## DATASET EXTRACT
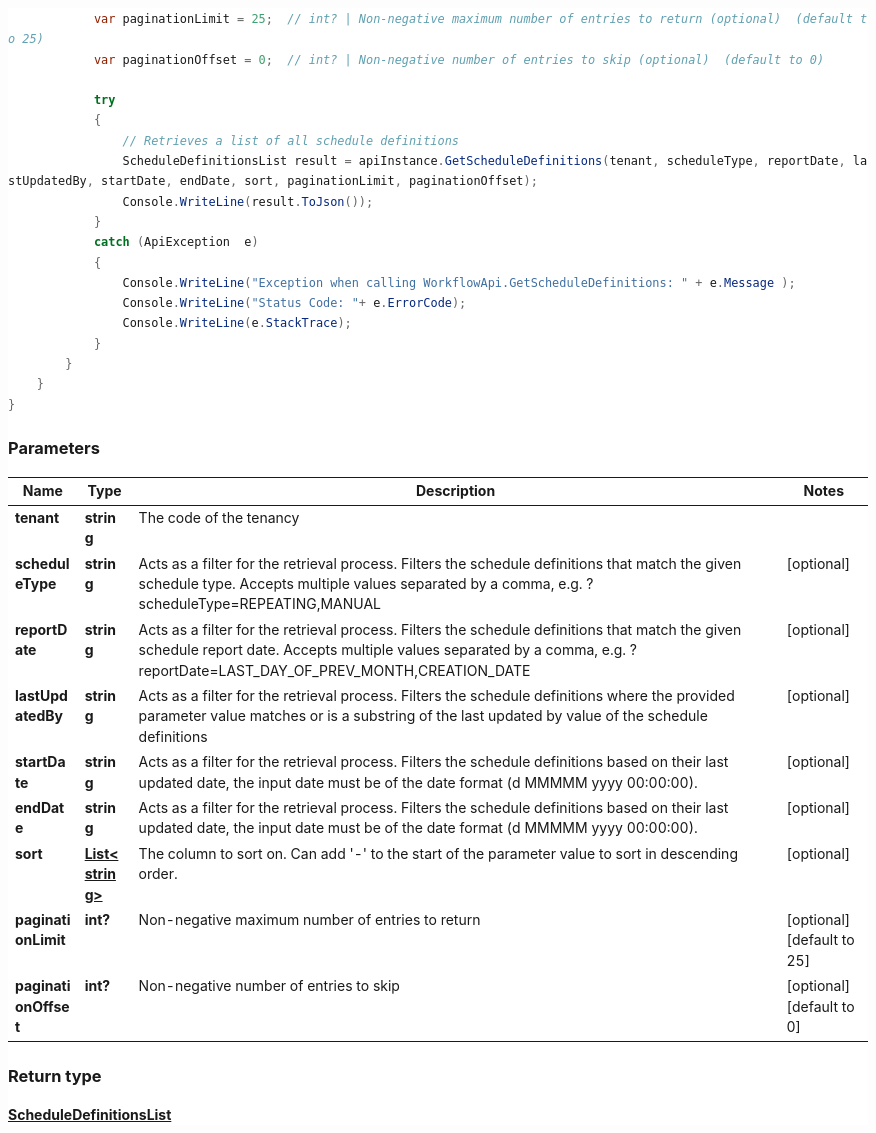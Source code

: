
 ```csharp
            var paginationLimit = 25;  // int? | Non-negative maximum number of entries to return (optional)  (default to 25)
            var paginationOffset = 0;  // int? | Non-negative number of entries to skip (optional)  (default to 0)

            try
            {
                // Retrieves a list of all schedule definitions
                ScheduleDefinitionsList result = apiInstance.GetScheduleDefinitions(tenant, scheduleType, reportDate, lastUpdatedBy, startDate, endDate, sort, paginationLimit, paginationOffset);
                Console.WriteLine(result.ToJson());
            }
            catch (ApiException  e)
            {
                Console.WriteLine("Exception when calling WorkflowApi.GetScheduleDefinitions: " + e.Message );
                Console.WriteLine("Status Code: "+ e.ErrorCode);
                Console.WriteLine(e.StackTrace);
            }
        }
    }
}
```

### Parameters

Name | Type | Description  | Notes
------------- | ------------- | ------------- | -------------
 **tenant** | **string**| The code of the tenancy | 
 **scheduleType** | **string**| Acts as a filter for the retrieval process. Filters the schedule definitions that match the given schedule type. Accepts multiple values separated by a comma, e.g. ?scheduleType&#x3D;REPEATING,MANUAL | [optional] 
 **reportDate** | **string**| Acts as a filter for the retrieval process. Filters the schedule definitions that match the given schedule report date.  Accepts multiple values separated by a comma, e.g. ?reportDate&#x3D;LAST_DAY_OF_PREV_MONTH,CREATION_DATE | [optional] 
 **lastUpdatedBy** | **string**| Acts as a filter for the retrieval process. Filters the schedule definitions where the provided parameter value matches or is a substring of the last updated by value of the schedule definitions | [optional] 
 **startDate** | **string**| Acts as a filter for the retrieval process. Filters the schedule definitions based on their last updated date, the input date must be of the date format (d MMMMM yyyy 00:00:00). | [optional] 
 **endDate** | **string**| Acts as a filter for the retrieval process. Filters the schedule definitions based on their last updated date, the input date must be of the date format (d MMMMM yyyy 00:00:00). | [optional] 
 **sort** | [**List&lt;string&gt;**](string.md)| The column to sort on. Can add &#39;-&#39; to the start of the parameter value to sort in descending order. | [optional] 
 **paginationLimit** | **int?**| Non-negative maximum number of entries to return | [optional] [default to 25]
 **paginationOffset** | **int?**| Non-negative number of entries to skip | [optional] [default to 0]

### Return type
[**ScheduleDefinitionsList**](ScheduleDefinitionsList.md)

--

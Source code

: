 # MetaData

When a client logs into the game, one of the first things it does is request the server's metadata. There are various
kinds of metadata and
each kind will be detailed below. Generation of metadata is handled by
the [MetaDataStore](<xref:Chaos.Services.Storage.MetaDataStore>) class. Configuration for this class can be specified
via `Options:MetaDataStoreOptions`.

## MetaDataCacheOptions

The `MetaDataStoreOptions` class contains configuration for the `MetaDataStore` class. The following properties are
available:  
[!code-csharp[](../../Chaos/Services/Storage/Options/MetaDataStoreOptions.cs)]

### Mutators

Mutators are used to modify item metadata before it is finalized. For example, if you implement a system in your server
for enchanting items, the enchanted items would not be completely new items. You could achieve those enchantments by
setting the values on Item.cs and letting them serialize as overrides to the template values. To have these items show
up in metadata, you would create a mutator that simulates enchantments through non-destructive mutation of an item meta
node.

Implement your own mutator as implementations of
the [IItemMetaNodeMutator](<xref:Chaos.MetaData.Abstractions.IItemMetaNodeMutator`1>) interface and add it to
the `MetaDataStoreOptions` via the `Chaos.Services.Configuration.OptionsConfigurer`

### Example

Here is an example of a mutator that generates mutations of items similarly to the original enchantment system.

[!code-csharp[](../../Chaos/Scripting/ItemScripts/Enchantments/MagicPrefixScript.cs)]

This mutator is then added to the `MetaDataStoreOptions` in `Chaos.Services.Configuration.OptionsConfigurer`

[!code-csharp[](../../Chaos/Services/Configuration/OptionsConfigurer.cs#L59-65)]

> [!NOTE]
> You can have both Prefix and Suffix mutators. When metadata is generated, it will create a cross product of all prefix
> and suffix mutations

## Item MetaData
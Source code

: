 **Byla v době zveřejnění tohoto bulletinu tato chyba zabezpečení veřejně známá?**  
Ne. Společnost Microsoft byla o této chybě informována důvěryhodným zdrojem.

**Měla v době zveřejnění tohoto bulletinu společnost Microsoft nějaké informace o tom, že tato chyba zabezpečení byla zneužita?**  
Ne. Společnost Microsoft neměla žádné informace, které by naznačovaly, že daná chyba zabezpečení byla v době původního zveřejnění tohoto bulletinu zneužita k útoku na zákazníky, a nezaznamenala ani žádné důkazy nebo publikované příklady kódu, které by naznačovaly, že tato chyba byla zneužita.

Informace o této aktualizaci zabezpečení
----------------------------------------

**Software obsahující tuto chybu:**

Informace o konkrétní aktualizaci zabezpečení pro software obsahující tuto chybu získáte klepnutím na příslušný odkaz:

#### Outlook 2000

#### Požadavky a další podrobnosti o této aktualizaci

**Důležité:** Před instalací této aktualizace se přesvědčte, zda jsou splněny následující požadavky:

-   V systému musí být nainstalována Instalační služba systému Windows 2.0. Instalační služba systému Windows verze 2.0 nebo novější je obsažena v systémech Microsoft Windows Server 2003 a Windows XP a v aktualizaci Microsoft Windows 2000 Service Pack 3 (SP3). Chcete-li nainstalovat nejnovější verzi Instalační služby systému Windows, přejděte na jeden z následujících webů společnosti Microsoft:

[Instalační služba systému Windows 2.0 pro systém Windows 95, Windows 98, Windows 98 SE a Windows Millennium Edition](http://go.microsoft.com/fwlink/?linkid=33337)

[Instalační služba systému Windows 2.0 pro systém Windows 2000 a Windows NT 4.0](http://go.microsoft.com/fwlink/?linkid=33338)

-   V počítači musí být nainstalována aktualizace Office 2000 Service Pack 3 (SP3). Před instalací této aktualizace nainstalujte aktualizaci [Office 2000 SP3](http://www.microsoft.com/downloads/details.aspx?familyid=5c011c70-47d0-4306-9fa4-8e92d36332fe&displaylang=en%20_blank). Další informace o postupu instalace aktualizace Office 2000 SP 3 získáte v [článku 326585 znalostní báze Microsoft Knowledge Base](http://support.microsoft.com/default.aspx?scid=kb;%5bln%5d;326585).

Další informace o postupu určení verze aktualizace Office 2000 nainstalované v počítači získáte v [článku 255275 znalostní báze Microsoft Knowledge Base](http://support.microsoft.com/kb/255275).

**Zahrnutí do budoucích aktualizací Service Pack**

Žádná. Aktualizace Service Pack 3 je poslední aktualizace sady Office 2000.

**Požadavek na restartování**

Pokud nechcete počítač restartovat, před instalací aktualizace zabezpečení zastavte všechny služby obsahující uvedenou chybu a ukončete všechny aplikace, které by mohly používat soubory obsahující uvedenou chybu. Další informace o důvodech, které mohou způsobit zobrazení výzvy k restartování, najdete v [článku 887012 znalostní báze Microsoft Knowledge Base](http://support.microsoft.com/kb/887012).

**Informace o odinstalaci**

---

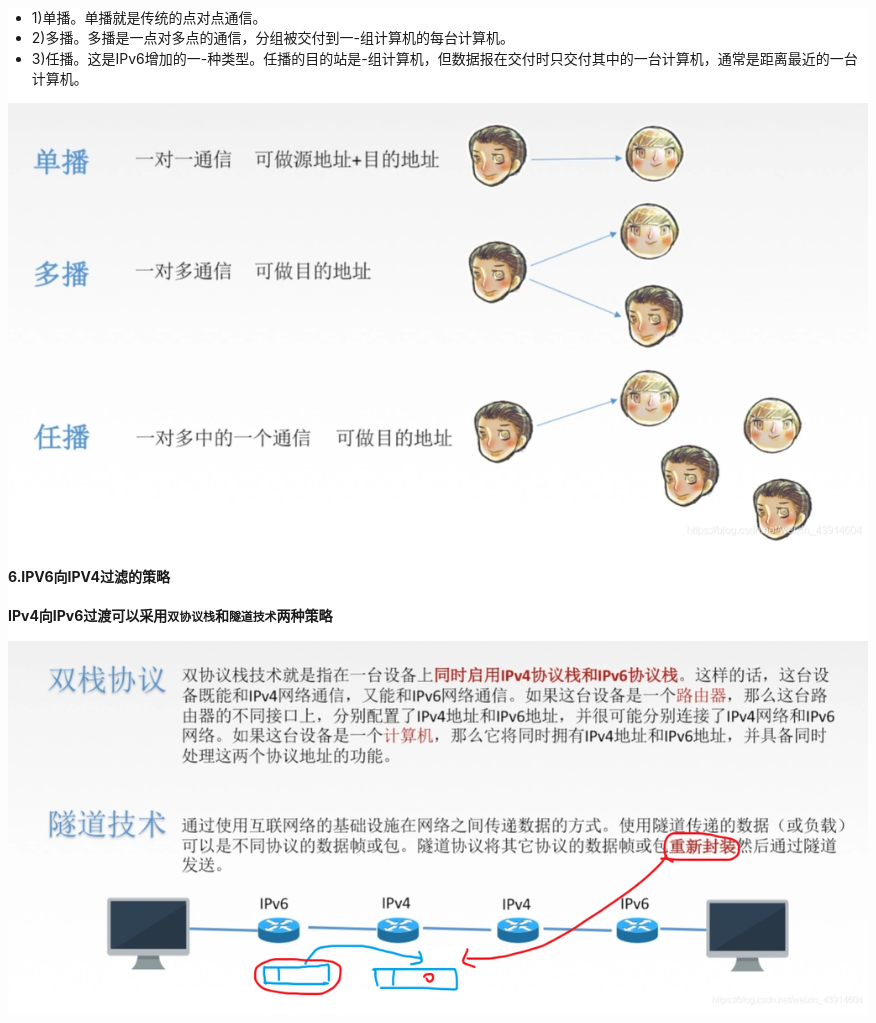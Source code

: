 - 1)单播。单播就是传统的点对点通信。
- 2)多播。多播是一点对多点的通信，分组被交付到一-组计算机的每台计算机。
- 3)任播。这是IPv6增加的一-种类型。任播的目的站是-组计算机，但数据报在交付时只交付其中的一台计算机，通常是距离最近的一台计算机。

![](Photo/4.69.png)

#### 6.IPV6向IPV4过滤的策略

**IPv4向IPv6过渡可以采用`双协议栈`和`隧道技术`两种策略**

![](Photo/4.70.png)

## WHAT YOU HAVE TO DO
Please, from the material above, copy only the lines from the line with "Informace o této aktualizaci zabezpečení" up to and including the line with "[Instalační služba systému Windows 2.0 pro systém Windows 2000", exactly as written.

## RESULT
Informace o této aktualizaci zabezpečení
----------------------------------------

**Software obsahující tuto chybu:**

Informace o konkrétní aktualizaci zabezpečení pro software obsahující tuto chybu získáte klepnutím na příslušný odkaz:

#### Outlook 2000

#### Požadavky a další podrobnosti o této aktualizaci

**Důležité:** Před instalací této aktualizace se přesvědčte, zda jsou splněny následující požadavky:

-   V systému musí být nainstalována Instalační služba systému Windows 2.0. Instalační služba systému Windows verze 2.0 nebo novější je obsažena v systémech Microsoft Windows Server 2003 a Windows XP a v aktualizaci Microsoft Windows 2000 Service Pack 3 (SP3). Chcete-li nainstalovat nejnovější verzi Instalační služby systému Windows, přejděte na jeden z následujících webů společnosti Microsoft:

[Instalační služba systému Windows 2.0 pro systém Windows 95, Windows 98, Windows 98 SE a Windows Millennium Edition](http://go.microsoft.com/fwlink/?linkid=33337)

[Instalační služba systému Windows 2.0 pro systém Windows 2000 a Windows NT 4.0](http://go.microsoft.com/fwlink/?linkid=33338)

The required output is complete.